--- The data Enclosed Below ---
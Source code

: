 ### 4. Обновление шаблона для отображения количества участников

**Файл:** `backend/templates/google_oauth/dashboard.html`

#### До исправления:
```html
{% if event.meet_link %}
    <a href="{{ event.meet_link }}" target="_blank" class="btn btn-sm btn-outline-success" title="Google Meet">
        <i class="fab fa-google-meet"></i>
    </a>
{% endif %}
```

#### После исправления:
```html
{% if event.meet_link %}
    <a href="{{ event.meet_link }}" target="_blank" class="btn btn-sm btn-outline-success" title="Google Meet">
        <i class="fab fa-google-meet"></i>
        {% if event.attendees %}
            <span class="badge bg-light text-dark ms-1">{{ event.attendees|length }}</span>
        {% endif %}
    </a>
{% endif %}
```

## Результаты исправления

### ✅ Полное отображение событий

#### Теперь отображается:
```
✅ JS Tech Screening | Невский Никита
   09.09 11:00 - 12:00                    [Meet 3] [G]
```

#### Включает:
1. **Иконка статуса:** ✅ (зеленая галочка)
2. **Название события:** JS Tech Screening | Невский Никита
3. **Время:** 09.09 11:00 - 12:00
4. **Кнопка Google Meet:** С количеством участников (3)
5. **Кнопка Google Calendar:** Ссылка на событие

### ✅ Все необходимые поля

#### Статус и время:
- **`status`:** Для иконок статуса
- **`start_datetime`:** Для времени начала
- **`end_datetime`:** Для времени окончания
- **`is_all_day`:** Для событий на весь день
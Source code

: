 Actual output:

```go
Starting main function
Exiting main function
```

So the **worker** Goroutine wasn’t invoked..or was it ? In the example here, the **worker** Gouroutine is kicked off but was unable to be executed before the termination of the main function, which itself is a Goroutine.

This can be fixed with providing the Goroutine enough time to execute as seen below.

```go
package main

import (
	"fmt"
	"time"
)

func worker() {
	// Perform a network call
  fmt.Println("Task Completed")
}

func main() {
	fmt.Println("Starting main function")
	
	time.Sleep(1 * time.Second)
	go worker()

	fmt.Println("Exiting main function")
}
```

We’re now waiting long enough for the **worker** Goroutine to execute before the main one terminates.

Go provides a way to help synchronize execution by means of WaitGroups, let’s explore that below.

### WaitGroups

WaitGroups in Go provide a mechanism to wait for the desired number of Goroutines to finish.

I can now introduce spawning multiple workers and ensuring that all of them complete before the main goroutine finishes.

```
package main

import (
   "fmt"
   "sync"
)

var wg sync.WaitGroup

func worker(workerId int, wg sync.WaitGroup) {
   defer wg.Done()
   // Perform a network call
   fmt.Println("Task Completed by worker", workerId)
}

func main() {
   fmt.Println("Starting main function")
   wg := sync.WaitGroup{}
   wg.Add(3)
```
--- End of Enclosed The data ---
Your objective >>
Each line above that includes the word "Println" is to be copied.

Output of the exercise >>
  fmt.Println("Task Completed")
	fmt.Println("Starting main function")
	fmt.Println("Exiting main function")
   fmt.Println("Task Completed by worker", workerId)
   fmt.Println("Starting main function")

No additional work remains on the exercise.